Data under study »
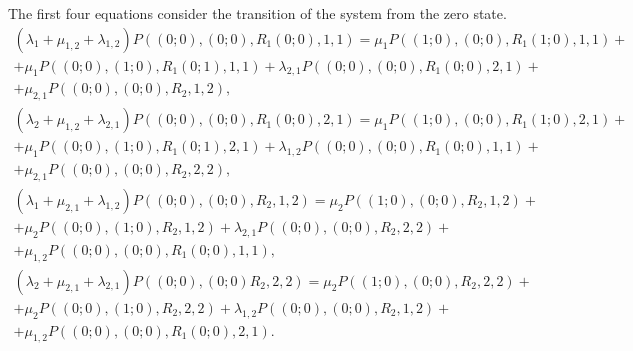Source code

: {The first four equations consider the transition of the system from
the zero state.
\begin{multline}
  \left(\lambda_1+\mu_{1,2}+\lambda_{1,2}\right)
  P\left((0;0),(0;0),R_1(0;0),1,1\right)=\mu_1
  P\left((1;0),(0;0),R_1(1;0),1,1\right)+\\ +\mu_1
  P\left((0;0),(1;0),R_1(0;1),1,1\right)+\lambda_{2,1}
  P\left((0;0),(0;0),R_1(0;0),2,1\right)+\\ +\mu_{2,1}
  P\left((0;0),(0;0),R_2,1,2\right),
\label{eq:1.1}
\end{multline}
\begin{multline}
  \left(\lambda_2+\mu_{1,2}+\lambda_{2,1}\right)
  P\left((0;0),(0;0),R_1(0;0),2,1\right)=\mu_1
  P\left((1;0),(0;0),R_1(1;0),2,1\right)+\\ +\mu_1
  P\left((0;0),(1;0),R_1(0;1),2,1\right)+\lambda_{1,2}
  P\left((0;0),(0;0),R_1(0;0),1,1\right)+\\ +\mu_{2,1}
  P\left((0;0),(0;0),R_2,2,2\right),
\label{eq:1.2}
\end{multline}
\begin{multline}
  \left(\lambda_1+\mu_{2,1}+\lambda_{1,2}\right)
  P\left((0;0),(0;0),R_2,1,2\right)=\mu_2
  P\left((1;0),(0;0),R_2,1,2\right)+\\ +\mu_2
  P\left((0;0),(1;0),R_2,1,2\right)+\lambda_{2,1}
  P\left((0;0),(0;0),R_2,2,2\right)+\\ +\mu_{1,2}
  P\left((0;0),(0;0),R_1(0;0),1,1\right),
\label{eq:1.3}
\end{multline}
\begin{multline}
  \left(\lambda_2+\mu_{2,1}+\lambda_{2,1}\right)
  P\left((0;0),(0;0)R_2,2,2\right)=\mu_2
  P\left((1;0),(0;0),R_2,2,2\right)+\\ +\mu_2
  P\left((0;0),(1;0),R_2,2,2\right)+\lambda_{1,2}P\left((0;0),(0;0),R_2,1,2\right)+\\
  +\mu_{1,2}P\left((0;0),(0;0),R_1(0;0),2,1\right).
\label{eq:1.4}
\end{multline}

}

* * *

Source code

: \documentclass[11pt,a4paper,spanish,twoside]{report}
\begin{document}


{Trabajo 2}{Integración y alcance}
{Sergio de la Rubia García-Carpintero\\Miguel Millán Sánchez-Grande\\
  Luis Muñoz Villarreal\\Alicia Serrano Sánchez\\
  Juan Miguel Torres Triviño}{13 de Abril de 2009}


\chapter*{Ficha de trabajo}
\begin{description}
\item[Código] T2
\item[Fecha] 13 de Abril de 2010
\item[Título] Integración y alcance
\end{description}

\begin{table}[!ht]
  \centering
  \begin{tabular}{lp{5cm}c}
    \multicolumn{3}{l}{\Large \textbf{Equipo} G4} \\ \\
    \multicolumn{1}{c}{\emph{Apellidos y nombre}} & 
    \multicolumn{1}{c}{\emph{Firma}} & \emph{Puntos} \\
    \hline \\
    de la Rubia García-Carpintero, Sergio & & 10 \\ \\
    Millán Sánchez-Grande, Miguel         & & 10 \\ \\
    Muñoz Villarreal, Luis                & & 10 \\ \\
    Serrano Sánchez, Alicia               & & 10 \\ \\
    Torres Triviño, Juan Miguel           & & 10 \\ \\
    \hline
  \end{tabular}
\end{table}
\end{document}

* * *

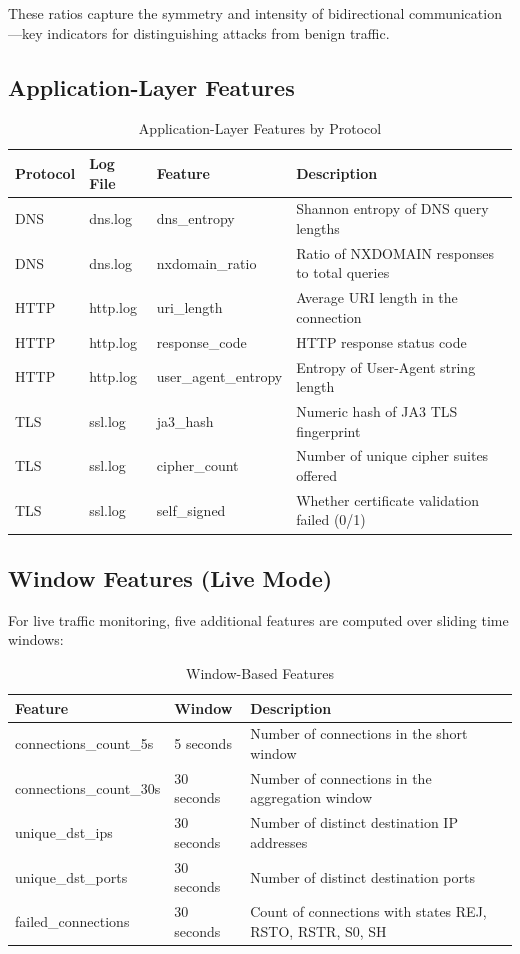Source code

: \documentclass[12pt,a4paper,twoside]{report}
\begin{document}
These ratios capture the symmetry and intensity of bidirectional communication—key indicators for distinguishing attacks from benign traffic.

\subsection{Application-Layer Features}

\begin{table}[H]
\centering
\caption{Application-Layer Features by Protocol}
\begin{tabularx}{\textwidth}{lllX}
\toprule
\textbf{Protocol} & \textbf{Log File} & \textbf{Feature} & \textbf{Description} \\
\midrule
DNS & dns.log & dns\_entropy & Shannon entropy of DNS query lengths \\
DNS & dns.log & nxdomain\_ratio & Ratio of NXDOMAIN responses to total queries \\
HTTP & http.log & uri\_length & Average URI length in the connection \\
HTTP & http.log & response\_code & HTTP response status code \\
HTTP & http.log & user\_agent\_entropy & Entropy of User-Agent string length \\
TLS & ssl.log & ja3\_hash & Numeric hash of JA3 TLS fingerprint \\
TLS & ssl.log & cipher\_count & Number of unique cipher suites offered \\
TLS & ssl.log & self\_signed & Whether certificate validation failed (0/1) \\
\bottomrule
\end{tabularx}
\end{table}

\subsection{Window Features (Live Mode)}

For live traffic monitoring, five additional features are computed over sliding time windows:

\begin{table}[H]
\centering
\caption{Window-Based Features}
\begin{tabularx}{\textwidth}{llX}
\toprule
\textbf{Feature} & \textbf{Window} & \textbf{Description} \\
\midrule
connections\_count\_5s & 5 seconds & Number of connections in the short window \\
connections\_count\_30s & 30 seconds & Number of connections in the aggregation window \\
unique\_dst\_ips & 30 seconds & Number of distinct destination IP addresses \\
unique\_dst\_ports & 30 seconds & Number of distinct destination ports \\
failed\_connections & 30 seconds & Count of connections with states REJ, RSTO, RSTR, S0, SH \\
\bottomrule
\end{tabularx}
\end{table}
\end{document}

What the task asks » Pull out each line of the entries that contains "from".

Response below »
: {The first four equations consider the transition of the system from
These ratios capture the symmetry and intensity of bidirectional communication—key indicators for distinguishing attacks from benign traffic.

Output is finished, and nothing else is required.